» Exercise prompt
In the entries that follow, the first line to write out is the one containing "The model calculates", and the last is the one containing "Core in the". Reproduce that stretch exactly, with nothing before or after it.

Saved entries
Start of Block

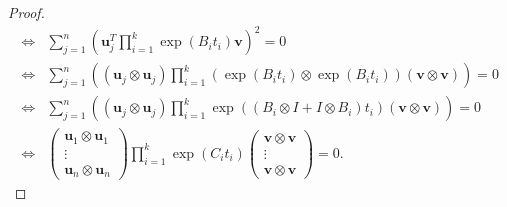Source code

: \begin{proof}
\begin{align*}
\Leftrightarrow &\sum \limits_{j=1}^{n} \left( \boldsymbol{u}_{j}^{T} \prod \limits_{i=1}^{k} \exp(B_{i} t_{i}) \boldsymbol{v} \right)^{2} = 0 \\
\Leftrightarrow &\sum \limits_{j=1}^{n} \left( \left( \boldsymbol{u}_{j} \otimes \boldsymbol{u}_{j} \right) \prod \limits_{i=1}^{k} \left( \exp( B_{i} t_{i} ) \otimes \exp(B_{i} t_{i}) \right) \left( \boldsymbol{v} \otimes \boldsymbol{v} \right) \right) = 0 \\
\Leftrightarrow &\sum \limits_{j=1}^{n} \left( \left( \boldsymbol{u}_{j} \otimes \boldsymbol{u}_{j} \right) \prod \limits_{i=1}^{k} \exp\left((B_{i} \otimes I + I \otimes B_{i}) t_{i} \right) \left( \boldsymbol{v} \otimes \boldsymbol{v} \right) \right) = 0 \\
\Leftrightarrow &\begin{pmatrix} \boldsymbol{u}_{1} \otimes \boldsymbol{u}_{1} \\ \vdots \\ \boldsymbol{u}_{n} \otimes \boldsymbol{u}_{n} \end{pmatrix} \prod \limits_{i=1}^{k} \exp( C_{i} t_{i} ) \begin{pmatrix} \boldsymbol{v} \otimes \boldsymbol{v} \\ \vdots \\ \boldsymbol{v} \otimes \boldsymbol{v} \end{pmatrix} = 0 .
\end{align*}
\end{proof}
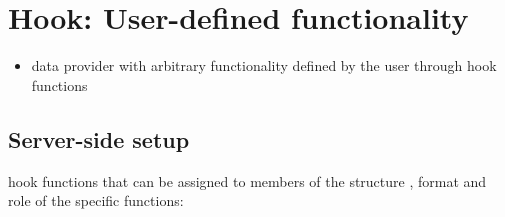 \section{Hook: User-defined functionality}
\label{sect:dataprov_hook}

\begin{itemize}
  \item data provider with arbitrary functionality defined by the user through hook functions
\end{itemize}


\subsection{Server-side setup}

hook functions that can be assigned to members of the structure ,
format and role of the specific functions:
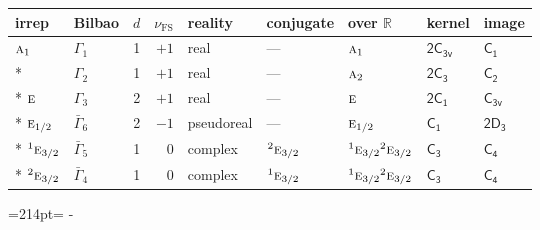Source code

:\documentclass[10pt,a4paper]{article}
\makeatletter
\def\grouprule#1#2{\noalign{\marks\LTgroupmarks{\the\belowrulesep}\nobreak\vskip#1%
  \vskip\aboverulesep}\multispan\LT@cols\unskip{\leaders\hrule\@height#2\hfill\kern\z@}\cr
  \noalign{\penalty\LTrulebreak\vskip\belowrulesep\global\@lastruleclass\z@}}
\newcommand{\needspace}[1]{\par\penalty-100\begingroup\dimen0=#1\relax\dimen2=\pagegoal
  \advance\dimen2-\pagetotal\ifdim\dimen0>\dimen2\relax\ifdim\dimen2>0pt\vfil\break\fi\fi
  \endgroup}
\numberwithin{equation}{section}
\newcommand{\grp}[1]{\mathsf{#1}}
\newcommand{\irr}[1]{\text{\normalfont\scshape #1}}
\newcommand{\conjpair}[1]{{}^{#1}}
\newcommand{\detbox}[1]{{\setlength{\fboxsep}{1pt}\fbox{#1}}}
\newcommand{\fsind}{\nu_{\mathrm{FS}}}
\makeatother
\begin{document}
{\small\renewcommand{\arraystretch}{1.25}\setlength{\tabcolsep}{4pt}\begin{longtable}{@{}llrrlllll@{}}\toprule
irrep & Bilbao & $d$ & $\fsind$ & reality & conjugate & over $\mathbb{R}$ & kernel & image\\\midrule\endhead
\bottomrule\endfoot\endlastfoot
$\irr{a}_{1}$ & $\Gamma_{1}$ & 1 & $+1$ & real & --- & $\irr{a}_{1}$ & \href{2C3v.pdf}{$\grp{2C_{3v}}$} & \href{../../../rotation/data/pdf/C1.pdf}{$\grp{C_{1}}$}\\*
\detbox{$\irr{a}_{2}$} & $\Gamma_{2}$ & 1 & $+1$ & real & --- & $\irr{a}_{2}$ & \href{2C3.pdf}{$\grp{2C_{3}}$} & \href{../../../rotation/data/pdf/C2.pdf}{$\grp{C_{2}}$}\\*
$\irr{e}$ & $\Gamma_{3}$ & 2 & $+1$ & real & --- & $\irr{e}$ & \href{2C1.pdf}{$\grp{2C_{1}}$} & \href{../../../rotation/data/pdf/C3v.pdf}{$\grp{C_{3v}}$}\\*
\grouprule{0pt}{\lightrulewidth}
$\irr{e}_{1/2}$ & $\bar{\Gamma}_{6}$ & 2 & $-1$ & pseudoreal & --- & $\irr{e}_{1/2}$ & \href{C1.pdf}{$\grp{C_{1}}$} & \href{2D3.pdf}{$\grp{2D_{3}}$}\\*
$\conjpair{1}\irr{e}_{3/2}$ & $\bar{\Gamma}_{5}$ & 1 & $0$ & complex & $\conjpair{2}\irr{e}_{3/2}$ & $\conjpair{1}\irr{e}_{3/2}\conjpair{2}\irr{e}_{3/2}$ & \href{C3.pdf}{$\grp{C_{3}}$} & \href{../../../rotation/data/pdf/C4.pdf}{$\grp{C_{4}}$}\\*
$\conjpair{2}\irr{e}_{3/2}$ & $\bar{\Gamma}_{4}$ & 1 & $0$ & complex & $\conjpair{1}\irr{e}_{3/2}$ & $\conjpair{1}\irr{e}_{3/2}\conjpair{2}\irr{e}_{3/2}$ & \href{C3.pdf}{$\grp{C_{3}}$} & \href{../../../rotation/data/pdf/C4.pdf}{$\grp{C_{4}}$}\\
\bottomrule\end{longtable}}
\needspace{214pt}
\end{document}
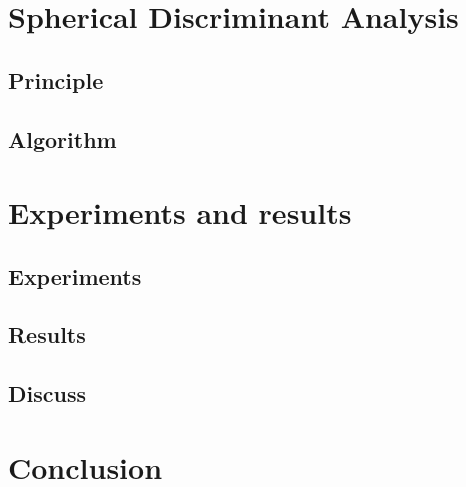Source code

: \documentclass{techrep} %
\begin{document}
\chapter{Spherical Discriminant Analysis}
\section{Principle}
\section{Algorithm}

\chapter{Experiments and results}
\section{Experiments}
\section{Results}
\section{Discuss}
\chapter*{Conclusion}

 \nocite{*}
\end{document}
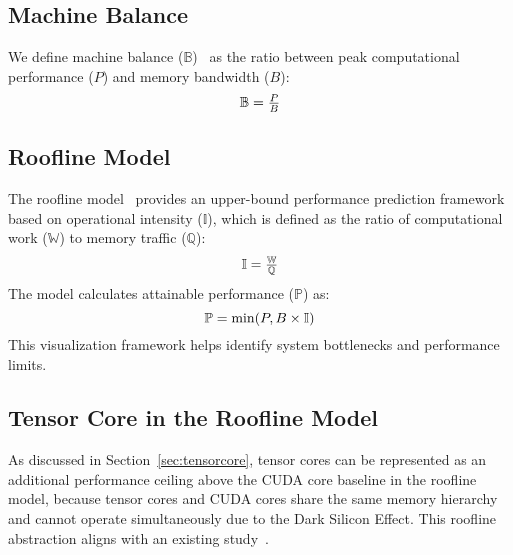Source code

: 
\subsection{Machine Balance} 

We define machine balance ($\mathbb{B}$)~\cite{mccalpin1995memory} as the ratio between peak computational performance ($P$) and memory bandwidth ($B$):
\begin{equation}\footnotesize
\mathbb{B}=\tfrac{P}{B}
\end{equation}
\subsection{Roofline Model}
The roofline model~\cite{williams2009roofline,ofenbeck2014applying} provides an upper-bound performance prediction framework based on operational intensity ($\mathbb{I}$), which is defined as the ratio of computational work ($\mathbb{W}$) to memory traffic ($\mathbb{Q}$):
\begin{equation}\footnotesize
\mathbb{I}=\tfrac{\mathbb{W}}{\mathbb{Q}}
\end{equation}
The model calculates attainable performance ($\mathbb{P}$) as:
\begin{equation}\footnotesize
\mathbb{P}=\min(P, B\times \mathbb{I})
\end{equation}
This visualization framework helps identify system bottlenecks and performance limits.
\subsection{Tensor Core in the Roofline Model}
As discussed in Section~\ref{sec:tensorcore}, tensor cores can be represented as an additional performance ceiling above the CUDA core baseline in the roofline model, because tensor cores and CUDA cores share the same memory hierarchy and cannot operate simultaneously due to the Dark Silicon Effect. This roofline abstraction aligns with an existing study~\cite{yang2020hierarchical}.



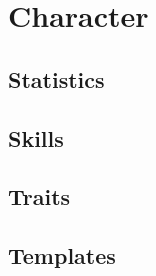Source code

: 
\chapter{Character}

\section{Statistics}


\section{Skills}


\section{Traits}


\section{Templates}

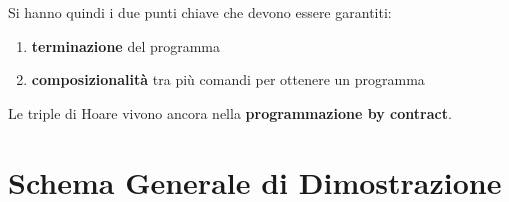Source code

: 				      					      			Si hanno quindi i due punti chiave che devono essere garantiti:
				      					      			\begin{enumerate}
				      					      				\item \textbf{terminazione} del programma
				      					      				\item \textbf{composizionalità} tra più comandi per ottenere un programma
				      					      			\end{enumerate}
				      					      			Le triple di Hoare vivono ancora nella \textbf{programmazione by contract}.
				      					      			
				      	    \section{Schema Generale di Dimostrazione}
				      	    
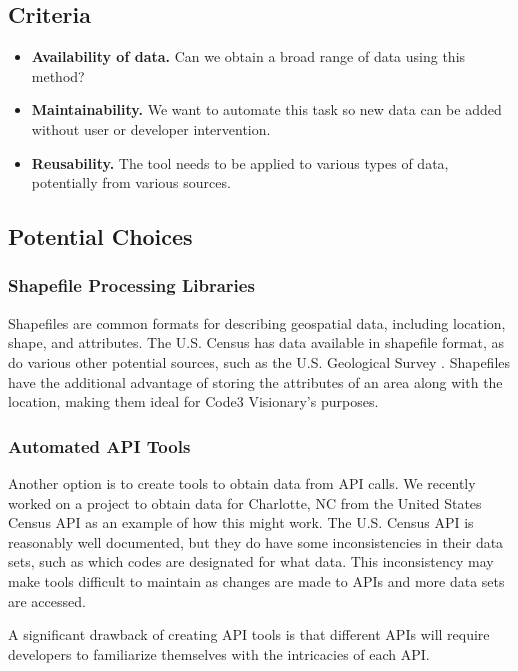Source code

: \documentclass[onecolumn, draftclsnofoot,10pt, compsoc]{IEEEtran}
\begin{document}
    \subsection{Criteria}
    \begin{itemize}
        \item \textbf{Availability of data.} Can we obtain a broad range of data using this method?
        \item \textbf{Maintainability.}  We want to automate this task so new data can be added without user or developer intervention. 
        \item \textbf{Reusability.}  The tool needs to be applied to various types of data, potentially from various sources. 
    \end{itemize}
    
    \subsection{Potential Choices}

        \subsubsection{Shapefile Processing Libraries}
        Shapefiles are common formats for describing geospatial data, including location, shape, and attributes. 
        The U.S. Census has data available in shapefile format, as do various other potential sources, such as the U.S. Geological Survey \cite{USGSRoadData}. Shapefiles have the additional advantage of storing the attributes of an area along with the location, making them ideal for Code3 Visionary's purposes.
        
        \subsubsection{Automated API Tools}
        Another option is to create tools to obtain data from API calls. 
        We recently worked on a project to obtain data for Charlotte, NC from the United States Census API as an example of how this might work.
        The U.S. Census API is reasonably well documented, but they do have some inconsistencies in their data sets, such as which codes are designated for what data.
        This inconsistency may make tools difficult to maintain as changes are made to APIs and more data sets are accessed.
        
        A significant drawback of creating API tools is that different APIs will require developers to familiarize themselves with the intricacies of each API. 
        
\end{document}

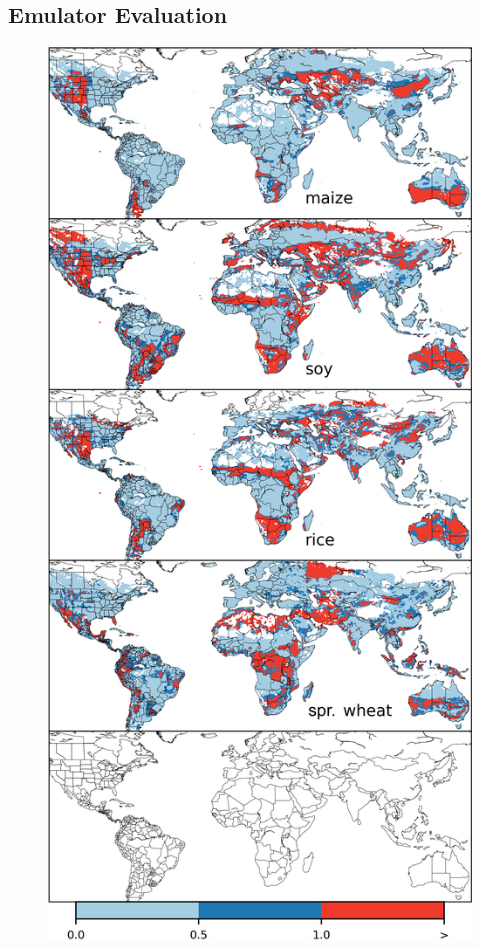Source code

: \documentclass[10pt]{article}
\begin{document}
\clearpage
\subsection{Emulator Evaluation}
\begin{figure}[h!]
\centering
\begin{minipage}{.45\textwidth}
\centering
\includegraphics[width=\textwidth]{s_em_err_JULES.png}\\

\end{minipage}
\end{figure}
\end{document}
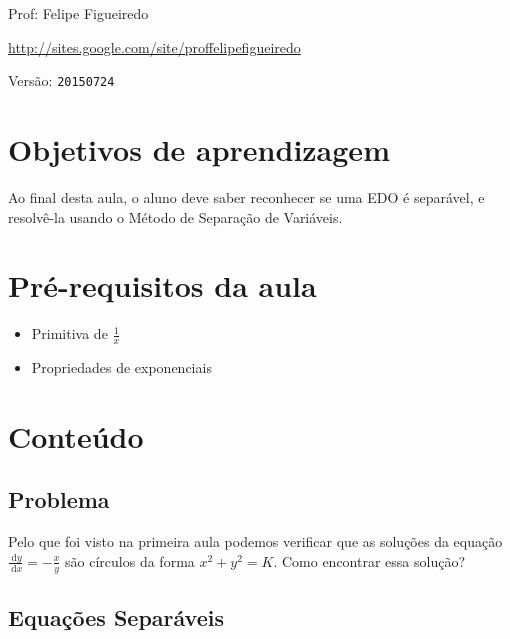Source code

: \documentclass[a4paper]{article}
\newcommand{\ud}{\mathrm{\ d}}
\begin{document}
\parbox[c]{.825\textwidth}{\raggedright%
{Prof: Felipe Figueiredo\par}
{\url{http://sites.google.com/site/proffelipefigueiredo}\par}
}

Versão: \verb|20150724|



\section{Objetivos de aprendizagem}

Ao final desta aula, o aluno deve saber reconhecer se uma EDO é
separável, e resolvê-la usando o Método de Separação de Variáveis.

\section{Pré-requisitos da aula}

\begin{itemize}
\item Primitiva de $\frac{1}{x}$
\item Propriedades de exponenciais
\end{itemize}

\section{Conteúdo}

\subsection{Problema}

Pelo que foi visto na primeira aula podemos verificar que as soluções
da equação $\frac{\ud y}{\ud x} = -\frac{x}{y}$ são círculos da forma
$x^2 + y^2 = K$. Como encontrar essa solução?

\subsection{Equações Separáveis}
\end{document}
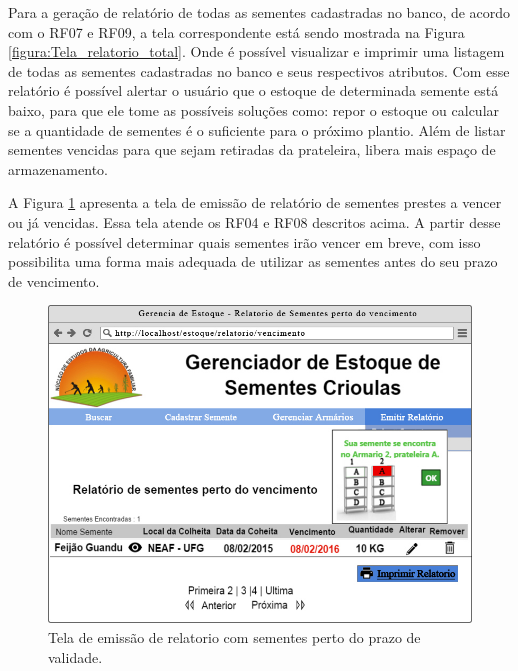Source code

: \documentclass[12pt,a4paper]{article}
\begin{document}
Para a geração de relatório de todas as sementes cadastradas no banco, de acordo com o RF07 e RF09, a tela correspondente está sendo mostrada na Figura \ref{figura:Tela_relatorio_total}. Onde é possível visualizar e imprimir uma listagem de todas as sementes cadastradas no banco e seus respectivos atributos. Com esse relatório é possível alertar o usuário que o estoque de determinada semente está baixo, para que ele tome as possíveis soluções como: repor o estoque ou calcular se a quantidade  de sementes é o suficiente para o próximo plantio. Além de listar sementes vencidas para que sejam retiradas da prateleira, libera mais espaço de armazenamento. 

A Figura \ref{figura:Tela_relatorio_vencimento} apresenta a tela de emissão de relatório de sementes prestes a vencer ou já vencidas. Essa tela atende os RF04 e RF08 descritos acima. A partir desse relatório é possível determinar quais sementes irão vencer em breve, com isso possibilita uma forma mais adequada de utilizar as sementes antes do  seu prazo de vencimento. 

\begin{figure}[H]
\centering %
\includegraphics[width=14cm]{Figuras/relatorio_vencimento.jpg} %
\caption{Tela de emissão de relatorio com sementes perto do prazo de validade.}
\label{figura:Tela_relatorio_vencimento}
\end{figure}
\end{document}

End of Block

» Reply to the exercise
The model calculates attainable performance ($\mathbb{P}$) as:
\begin{equation}\footnotesize
\mathbb{P}=\min(P, B\times \mathbb{I})
\end{equation}
This visualization framework helps identify system bottlenecks and performance limits.
\subsection{Tensor Core in the Roofline Model}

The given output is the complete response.